## Source texts of formatted documents
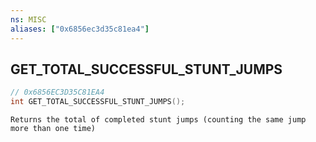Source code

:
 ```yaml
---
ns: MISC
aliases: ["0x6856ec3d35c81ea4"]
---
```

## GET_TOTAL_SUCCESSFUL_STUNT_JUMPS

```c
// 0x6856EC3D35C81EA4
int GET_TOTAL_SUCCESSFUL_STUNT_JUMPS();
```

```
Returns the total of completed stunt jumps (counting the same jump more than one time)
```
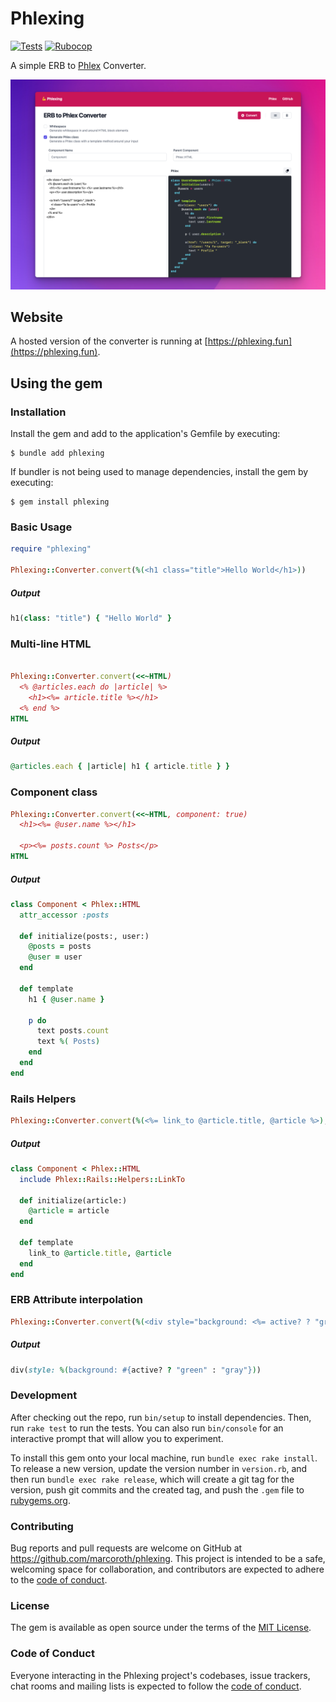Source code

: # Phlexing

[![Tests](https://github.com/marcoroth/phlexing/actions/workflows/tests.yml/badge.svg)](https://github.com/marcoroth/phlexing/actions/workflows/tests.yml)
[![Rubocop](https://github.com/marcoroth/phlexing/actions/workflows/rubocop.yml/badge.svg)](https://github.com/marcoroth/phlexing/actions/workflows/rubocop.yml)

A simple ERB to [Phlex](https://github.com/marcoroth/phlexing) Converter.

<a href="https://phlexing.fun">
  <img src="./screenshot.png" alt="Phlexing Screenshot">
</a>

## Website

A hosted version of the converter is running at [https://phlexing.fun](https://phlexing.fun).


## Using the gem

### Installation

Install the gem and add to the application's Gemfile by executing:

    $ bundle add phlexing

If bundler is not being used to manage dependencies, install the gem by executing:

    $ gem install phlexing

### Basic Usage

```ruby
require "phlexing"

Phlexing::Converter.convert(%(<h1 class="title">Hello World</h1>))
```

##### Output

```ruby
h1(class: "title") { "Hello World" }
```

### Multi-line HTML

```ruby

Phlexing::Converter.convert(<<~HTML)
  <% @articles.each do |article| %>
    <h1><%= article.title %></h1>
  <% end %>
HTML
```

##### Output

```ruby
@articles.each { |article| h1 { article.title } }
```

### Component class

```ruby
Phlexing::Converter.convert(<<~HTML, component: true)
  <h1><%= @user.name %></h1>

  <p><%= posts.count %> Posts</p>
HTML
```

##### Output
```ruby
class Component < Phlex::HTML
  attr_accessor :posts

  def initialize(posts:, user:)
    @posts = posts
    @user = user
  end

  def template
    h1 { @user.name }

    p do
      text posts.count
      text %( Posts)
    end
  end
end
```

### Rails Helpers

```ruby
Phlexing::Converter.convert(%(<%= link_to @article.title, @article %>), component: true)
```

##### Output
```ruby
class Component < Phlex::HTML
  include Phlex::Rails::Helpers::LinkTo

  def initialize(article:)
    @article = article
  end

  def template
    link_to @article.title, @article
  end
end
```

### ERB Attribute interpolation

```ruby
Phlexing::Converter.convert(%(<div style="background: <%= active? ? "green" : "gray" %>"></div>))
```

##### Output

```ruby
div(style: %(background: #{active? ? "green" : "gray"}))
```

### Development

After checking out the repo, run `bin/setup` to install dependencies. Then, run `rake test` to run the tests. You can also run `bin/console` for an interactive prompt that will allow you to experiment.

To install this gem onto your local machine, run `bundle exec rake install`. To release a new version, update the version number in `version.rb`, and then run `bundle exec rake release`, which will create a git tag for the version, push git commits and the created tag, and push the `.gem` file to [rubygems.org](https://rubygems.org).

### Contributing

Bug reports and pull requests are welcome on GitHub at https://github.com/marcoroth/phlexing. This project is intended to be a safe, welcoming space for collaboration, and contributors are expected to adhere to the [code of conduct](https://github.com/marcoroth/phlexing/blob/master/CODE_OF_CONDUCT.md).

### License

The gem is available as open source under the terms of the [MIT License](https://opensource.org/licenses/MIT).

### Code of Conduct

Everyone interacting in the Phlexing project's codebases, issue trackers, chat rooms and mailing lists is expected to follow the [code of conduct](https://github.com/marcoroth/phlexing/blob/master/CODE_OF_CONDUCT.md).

## The task
Each record should be given again exactly, with no picture carried over.

## Solution to the problem
Source code

:
 ```yaml
---
ns: MISC
aliases: ["0x6856ec3d35c81ea4"]
---
```

## GET_TOTAL_SUCCESSFUL_STUNT_JUMPS

```c
// 0x6856EC3D35C81EA4
int GET_TOTAL_SUCCESSFUL_STUNT_JUMPS();
```

```
Returns the total of completed stunt jumps (counting the same jump more than one time)
```
Source code

: # Phlexing

[![Tests](https://github.com/marcoroth/phlexing/actions/workflows/tests.yml/badge.svg)](https://github.com/marcoroth/phlexing/actions/workflows/tests.yml)
[![Rubocop](https://github.com/marcoroth/phlexing/actions/workflows/rubocop.yml/badge.svg)](https://github.com/marcoroth/phlexing/actions/workflows/rubocop.yml)

A simple ERB to [Phlex](https://github.com/marcoroth/phlexing) Converter.

<a href="https://phlexing.fun">
  <img src="./screenshot.png" alt="Phlexing Screenshot">
</a>

## Website

A hosted version of the converter is running at [https://phlexing.fun](https://phlexing.fun).


## Using the gem

### Installation

Install the gem and add to the application's Gemfile by executing:

    $ bundle add phlexing

If bundler is not being used to manage dependencies, install the gem by executing:

    $ gem install phlexing

### Basic Usage

```ruby
require "phlexing"

Phlexing::Converter.convert(%(<h1 class="title">Hello World</h1>))
```

##### Output

```ruby
h1(class: "title") { "Hello World" }
```

### Multi-line HTML

```ruby

Phlexing::Converter.convert(<<~HTML)
  <% @articles.each do |article| %>
    <h1><%= article.title %></h1>
  <% end %>
HTML
```

##### Output

```ruby
@articles.each { |article| h1 { article.title } }
```

### Component class

```ruby
Phlexing::Converter.convert(<<~HTML, component: true)
  <h1><%= @user.name %></h1>

  <p><%= posts.count %> Posts</p>
HTML
```

##### Output
```ruby
class Component < Phlex::HTML
  attr_accessor :posts

  def initialize(posts:, user:)
    @posts = posts
    @user = user
  end

  def template
    h1 { @user.name }

    p do
      text posts.count
      text %( Posts)
    end
  end
end
```

### Rails Helpers

```ruby
Phlexing::Converter.convert(%(<%= link_to @article.title, @article %>), component: true)
```

##### Output
```ruby
class Component < Phlex::HTML
  include Phlex::Rails::Helpers::LinkTo

  def initialize(article:)
    @article = article
  end

  def template
    link_to @article.title, @article
  end
end
```

### ERB Attribute interpolation

```ruby
Phlexing::Converter.convert(%(<div style="background: <%= active? ? "green" : "gray" %>"></div>))
```

##### Output

```ruby
div(style: %(background: #{active? ? "green" : "gray"}))
```

### Development

After checking out the repo, run `bin/setup` to install dependencies. Then, run `rake test` to run the tests. You can also run `bin/console` for an interactive prompt that will allow you to experiment.

To install this gem onto your local machine, run `bundle exec rake install`. To release a new version, update the version number in `version.rb`, and then run `bundle exec rake release`, which will create a git tag for the version, push git commits and the created tag, and push the `.gem` file to [rubygems.org](https://rubygems.org).

### Contributing

Bug reports and pull requests are welcome on GitHub at https://github.com/marcoroth/phlexing. This project is intended to be a safe, welcoming space for collaboration, and contributors are expected to adhere to the [code of conduct](https://github.com/marcoroth/phlexing/blob/master/CODE_OF_CONDUCT.md).

### License

The gem is available as open source under the terms of the [MIT License](https://opensource.org/licenses/MIT).

### Code of Conduct

Everyone interacting in the Phlexing project's codebases, issue trackers, chat rooms and mailing lists is expected to follow the [code of conduct](https://github.com/marcoroth/phlexing/blob/master/CODE_OF_CONDUCT.md).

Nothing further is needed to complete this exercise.